A model can only talk
Ask a bare model "what's the weather in Tokyo right now?" and it will answer with total confidence — "It's 18°C and partly cloudy." It made that up. The model has no window, no thermometer, no live feed; it produced the words that most often follow that question in its training. Ask "what is 48291 × 7732?" and it will write a number that looks right and is almost certainly wrong, because it pattern-matches digits instead of multiplying them.
That's the failure tools exist to fix. A language model is a text function: given words, it returns likely next words. For timeless knowledge — who wrote Hamlet, why the sky is blue — that's enough, because the answer was baked in and never changes. But the model has no clock, no calculator, no inbox. The instant a request needs live data, exact arithmetic, or an action in the world, text prediction can only produce a plausible-sounding guess. A tool is what actually goes and gets the real value — or performs the real action.

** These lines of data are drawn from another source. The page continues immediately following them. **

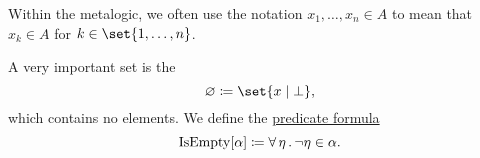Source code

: \begin{remark}\label{rem:multile_set_membership_shorthand}
  Within the metalogic, we often use the notation \( x_1, \ldots, x_n \in A \) to mean that \( x_k \in A \) for \( k \in \set{ 1, \ldots, n } \).
\end{remark}

\begin{definition}\label{def:empty_set}
  A very important set is the 
  \begin{equation*}
    \varnothing \coloneqq \set{ x \given \bot },
  \end{equation*}
  which contains no elements. We define the \hyperref[rem:predicate_formula]{predicate formula}
  \begin{equation}\label{eq:def:empty_set/predicate}
    \operatorname{IsEmpty}[\alpha] \coloneqq \forall \thinspace \eta \thinspace . \thinspace \neg \eta \in \alpha.
  \end{equation}
\end{definition}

A guessed weather reading or hallucinated total isn't just wrong, it's confidently wrong, and a user can't tell the difference. The first skill of agent design is spotting which requests fall past the model's edge — every tool in this track exists to cover it.
Below is a list of user requests. Finish classify so it returns "needs-tool" for the
ones that reach past frozen knowledge — live data ("weather… right now", "current
price of Bitcoin"), exact arithmetic, real-world actions ("send an email") — and
"answerable" for the timeless facts. Print <request> -> <verdict> for each. Done is
when every line carries the verdict that matches its real signal.
A tool is not a feature you bolt on for fun — it is the answer to a request the model literally cannot satisfy with words alone.